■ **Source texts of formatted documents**
Segment Open
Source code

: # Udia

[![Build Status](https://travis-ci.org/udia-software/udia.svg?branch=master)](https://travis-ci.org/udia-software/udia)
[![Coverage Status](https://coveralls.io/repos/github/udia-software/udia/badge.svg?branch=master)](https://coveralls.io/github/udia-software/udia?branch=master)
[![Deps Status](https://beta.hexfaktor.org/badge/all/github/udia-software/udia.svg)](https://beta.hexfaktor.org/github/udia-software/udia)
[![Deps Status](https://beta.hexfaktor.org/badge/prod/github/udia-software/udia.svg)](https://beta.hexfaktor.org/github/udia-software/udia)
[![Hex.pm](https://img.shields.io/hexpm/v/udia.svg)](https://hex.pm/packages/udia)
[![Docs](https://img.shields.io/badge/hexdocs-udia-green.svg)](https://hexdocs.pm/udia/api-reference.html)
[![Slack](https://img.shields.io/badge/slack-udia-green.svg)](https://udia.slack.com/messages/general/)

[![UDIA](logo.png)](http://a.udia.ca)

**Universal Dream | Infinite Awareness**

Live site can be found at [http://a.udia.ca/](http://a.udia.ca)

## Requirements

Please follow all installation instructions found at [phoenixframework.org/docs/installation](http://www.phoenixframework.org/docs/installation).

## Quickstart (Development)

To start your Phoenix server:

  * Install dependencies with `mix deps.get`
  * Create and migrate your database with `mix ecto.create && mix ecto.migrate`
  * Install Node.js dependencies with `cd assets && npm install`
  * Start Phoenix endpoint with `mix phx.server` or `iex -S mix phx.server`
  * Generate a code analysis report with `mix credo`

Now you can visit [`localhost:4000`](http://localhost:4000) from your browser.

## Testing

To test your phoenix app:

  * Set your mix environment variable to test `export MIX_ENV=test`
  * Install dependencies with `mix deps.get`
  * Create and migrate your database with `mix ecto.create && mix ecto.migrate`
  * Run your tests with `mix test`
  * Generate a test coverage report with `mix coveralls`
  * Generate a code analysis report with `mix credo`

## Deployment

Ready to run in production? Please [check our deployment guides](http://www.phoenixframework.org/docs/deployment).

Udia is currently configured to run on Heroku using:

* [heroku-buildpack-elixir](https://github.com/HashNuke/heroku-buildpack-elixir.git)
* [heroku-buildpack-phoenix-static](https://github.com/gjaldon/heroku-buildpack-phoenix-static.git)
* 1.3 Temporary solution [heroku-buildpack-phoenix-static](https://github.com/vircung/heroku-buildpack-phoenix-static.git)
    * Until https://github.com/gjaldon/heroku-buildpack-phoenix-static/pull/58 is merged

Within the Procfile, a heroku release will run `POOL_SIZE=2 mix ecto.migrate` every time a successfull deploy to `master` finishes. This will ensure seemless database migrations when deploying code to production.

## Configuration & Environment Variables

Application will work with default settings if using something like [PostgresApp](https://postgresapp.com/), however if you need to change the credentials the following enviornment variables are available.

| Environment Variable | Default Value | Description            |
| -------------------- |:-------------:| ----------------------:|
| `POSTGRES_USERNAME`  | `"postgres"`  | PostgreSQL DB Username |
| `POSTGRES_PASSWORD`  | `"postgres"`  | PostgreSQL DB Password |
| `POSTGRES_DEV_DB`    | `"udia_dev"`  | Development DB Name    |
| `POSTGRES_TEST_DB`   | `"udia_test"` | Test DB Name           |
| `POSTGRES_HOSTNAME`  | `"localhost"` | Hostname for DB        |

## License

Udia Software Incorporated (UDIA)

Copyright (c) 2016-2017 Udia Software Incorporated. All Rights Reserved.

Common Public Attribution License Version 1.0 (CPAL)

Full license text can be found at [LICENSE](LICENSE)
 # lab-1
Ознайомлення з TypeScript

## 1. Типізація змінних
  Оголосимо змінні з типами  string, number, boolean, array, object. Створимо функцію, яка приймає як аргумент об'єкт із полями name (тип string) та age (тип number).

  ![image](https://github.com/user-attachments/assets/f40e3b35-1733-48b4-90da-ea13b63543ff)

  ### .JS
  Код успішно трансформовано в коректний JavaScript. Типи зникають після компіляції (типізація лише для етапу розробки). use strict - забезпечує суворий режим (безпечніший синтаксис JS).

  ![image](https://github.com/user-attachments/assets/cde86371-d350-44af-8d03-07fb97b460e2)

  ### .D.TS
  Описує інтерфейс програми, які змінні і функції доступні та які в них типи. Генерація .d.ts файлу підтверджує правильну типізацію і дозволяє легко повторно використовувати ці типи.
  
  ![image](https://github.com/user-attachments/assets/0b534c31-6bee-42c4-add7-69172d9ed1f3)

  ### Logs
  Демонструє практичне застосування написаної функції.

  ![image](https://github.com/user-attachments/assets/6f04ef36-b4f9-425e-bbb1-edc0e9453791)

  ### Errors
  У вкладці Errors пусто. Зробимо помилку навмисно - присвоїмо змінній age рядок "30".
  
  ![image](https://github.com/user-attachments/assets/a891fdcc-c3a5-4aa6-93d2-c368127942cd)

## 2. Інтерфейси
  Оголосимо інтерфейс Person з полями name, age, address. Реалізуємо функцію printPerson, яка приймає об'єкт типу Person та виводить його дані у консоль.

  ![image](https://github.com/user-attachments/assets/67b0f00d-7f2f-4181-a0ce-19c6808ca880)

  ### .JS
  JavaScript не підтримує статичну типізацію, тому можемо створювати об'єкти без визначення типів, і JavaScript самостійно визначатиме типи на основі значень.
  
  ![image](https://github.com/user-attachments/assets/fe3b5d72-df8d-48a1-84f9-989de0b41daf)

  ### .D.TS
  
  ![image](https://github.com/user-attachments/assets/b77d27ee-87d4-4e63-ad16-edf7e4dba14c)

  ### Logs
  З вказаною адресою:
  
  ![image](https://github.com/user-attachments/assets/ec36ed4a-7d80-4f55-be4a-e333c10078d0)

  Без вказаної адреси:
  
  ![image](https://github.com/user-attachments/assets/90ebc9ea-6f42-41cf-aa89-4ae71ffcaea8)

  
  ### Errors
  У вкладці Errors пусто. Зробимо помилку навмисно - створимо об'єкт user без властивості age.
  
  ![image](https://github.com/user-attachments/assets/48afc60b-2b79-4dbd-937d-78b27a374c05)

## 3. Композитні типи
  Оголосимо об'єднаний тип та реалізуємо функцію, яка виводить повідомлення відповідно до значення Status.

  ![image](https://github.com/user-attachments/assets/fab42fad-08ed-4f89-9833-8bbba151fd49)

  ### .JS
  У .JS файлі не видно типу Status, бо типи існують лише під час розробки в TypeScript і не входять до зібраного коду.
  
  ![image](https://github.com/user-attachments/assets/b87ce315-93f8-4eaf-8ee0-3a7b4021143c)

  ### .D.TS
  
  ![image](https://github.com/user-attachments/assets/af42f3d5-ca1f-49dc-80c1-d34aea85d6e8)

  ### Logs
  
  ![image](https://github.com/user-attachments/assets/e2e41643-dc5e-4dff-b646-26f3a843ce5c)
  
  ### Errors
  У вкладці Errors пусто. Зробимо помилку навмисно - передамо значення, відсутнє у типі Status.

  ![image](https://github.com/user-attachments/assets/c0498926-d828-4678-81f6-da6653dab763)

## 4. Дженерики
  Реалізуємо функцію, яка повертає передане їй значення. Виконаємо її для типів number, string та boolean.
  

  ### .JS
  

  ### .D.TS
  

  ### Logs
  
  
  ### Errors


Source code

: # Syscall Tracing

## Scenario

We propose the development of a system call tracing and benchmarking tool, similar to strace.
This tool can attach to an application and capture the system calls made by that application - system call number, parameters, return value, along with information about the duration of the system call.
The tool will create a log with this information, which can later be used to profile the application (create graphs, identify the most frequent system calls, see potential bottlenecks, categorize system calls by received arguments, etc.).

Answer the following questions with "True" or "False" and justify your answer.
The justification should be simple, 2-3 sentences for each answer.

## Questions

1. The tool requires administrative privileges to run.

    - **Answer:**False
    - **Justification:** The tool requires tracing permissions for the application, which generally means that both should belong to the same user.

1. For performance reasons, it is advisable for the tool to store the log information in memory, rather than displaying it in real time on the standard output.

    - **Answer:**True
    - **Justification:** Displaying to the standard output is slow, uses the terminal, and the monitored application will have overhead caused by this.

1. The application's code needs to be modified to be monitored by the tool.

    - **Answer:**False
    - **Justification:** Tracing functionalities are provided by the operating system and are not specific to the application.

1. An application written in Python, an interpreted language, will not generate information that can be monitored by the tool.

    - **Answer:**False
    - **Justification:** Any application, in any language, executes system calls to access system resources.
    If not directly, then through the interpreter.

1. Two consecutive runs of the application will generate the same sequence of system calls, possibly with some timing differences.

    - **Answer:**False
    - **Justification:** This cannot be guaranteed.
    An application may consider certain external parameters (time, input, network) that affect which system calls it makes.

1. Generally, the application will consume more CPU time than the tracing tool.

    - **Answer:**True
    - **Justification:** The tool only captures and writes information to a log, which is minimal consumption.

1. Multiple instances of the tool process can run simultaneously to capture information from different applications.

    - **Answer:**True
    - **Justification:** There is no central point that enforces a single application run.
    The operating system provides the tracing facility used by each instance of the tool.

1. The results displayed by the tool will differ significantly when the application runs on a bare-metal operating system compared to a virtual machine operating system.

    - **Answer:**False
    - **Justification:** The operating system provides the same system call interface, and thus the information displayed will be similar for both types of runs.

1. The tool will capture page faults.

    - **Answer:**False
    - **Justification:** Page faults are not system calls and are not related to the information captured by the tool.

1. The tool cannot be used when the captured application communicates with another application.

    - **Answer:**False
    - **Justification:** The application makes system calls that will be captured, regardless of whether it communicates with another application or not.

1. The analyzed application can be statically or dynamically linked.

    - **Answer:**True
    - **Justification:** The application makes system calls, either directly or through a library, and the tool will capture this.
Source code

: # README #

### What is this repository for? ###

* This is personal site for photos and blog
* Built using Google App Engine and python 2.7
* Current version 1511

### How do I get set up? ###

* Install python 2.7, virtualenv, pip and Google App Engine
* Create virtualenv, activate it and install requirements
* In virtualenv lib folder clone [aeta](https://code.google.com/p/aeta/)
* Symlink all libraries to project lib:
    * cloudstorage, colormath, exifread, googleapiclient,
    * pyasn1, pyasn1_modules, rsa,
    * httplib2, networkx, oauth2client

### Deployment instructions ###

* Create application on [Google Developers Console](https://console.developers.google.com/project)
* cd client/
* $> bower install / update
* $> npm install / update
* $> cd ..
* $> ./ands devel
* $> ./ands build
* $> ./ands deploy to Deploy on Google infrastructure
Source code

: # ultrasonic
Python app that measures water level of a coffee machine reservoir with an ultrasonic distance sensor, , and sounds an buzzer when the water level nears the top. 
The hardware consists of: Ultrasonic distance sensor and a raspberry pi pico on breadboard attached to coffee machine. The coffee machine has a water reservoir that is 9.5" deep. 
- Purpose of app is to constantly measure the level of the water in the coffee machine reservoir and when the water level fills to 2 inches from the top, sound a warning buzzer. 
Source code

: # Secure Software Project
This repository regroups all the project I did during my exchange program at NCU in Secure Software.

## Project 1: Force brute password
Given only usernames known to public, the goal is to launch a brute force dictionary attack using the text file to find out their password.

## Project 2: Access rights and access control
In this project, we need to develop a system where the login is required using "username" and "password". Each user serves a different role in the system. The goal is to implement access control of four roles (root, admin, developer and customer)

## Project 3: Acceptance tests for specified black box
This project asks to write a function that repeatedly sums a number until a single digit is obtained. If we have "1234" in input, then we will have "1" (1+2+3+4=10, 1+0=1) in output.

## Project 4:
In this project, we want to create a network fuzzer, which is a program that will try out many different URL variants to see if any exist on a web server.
Segment Closed
■ **Aim of the exercise**
Write out each line above with the word "input".

■ **Output for this task**
    An application may consider certain external parameters (time, input, network) that affect which system calls it makes.
This project asks to write a function that repeatedly sums a number until a single digit is obtained. If we have "1234" in input, then we will have "1" (1+2+3+4=10, 1+0=1) in output.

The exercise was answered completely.